Copy each record exactly as it reads, leaving out any pictures it holds.

══════════════════════════════

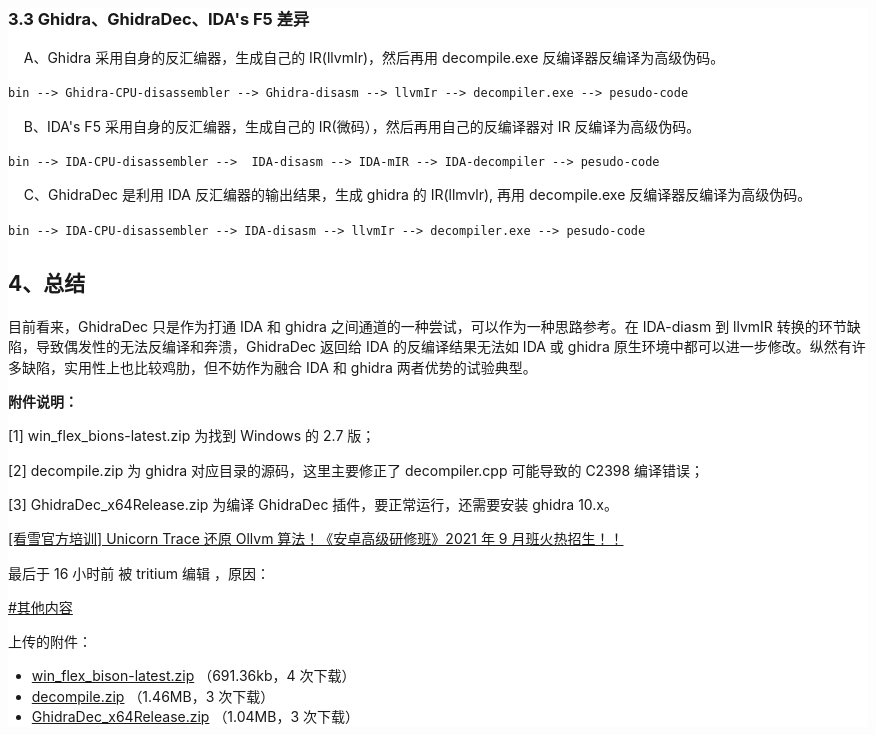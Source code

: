 ### **3.3 Ghidra、GhidraDec、IDA's F5 差异**

    A、Ghidra 采用自身的反汇编器，生成自己的 IR(llvmIr)，然后再用 decompile.exe 反编译器反编译为高级伪码。

```
bin --> Ghidra-CPU-disassembler --> Ghidra-disasm --> llvmIr --> decompiler.exe --> pesudo-code

```

    B、IDA's F5 采用自身的反汇编器，生成自己的 IR(微码），然后再用自己的反编译器对 IR 反编译为高级伪码。

```
bin --> IDA-CPU-disassembler -->  IDA-disasm --> IDA-mIR --> IDA-decompiler --> pesudo-code

```

    C、GhidraDec 是利用 IDA 反汇编器的输出结果，生成 ghidra 的 IR(llmvlr), 再用 decompile.exe 反编译器反编译为高级伪码。

```
bin --> IDA-CPU-disassembler --> IDA-disasm --> llvmIr --> decompiler.exe --> pesudo-code

```

**4、总结**
--------

 目前看来，GhidraDec 只是作为打通 IDA 和 ghidra 之间通道的一种尝试，可以作为一种思路参考。在 IDA-diasm 到 llvmIR 转换的环节缺陷，导致偶发性的无法反编译和奔溃，GhidraDec 返回给 IDA 的反编译结果无法如 IDA 或 ghidra 原生环境中都可以进一步修改。纵然有许多缺陷，实用性上也比较鸡肋，但不妨作为融合 IDA 和 ghidra 两者优势的试验典型。

**附件说明：**

[1] win_flex_bions-latest.zip 为找到 Windows 的 2.7 版；  

[2] decompile.zip 为 ghidra 对应目录的源码，这里主要修正了 decompiler.cpp 可能导致的 C2398 编译错误；

[3] GhidraDec_x64Release.zip 为编译 GhidraDec 插件，要正常运行，还需要安装 ghidra 10.x。

[[看雪官方培训] Unicorn Trace 还原 Ollvm 算法！《安卓高级研修班》2021 年 9 月班火热招生！！](https://bbs.pediy.com/thread-267018.htm)

最后于 16 小时前 被 tritium 编辑 ，原因：

[#其他内容](forum-4-1-10.htm)

上传的附件：

*   [win_flex_bison-latest.zip](javascript:void(0)) （691.36kb，4 次下载）
*   [decompile.zip](javascript:void(0)) （1.46MB，3 次下载）
*   [GhidraDec_x64Release.zip](javascript:void(0)) （1.04MB，3 次下载）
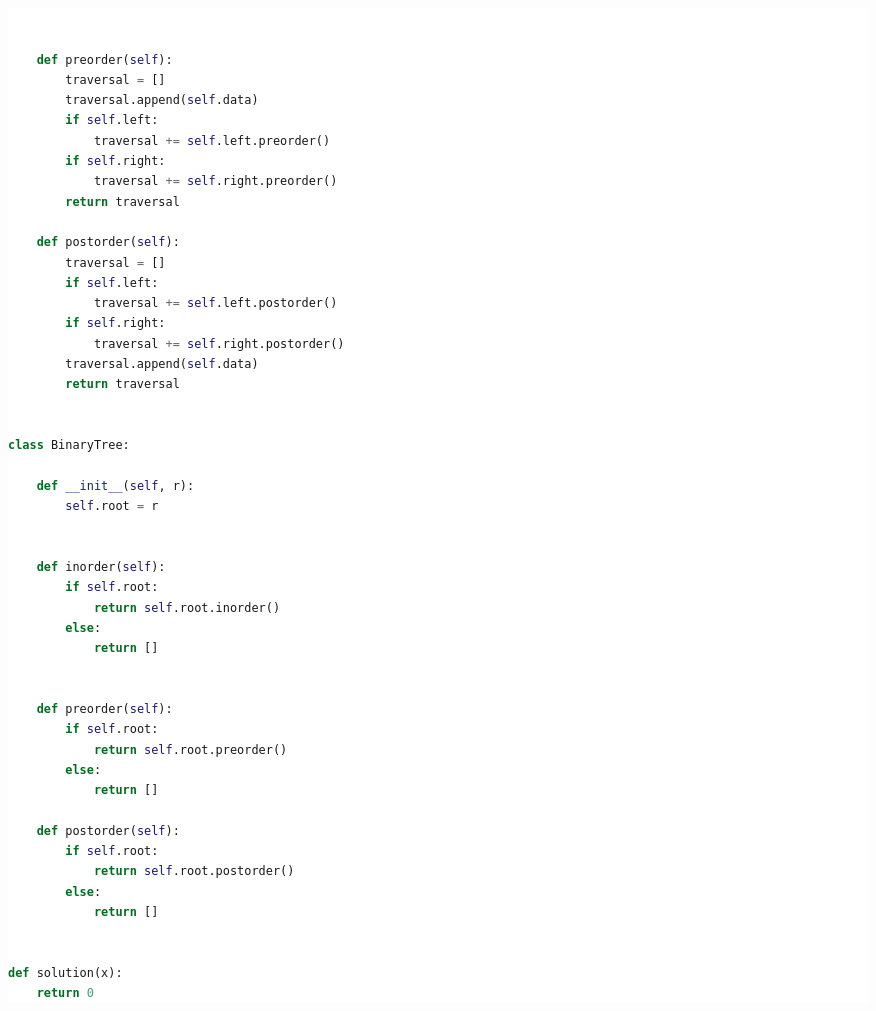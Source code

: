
```python


    def preorder(self):
        traversal = []
        traversal.append(self.data)
        if self.left:
            traversal += self.left.preorder()
        if self.right:
            traversal += self.right.preorder()
        return traversal

    def postorder(self):
        traversal = []
        if self.left:
            traversal += self.left.postorder()
        if self.right:
            traversal += self.right.postorder()
        traversal.append(self.data)
        return traversal


class BinaryTree:

    def __init__(self, r):
        self.root = r


    def inorder(self):
        if self.root:
            return self.root.inorder()
        else:
            return []


    def preorder(self):
        if self.root:
            return self.root.preorder()
        else:
            return []

    def postorder(self):
        if self.root:
            return self.root.postorder()
        else:
            return []


def solution(x):
    return 0
```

══════════════════════════════

* _Your solution_:
Source code

: ### **3.3 Ghidra、GhidraDec、IDA's F5 差异**

    A、Ghidra 采用自身的反汇编器，生成自己的 IR(llvmIr)，然后再用 decompile.exe 反编译器反编译为高级伪码。

```
bin --> Ghidra-CPU-disassembler --> Ghidra-disasm --> llvmIr --> decompiler.exe --> pesudo-code

```

    B、IDA's F5 采用自身的反汇编器，生成自己的 IR(微码），然后再用自己的反编译器对 IR 反编译为高级伪码。

```
bin --> IDA-CPU-disassembler -->  IDA-disasm --> IDA-mIR --> IDA-decompiler --> pesudo-code

```

    C、GhidraDec 是利用 IDA 反汇编器的输出结果，生成 ghidra 的 IR(llmvlr), 再用 decompile.exe 反编译器反编译为高级伪码。

```
bin --> IDA-CPU-disassembler --> IDA-disasm --> llvmIr --> decompiler.exe --> pesudo-code

```

**4、总结**
--------

 目前看来，GhidraDec 只是作为打通 IDA 和 ghidra 之间通道的一种尝试，可以作为一种思路参考。在 IDA-diasm 到 llvmIR 转换的环节缺陷，导致偶发性的无法反编译和奔溃，GhidraDec 返回给 IDA 的反编译结果无法如 IDA 或 ghidra 原生环境中都可以进一步修改。纵然有许多缺陷，实用性上也比较鸡肋，但不妨作为融合 IDA 和 ghidra 两者优势的试验典型。

**附件说明：**

[1] win_flex_bions-latest.zip 为找到 Windows 的 2.7 版；  

[2] decompile.zip 为 ghidra 对应目录的源码，这里主要修正了 decompiler.cpp 可能导致的 C2398 编译错误；

[3] GhidraDec_x64Release.zip 为编译 GhidraDec 插件，要正常运行，还需要安装 ghidra 10.x。

[[看雪官方培训] Unicorn Trace 还原 Ollvm 算法！《安卓高级研修班》2021 年 9 月班火热招生！！](https://bbs.pediy.com/thread-267018.htm)

最后于 16 小时前 被 tritium 编辑 ，原因：

[#其他内容](forum-4-1-10.htm)

上传的附件：

*   [win_flex_bison-latest.zip](javascript:void(0)) （691.36kb，4 次下载）
*   [decompile.zip](javascript:void(0)) （1.46MB，3 次下载）
*   [GhidraDec_x64Release.zip](javascript:void(0)) （1.04MB，3 次下载）
Source code

:
```python


    def preorder(self):
        traversal = []
        traversal.append(self.data)
        if self.left:
            traversal += self.left.preorder()
        if self.right:
            traversal += self.right.preorder()
        return traversal

    def postorder(self):
        traversal = []
        if self.left:
            traversal += self.left.postorder()
        if self.right:
            traversal += self.right.postorder()
        traversal.append(self.data)
        return traversal


class BinaryTree:

    def __init__(self, r):
        self.root = r


    def inorder(self):
        if self.root:
            return self.root.inorder()
        else:
            return []


    def preorder(self):
        if self.root:
            return self.root.preorder()
        else:
            return []

    def postorder(self):
        if self.root:
            return self.root.postorder()
        else:
            return []


def solution(x):
    return 0
```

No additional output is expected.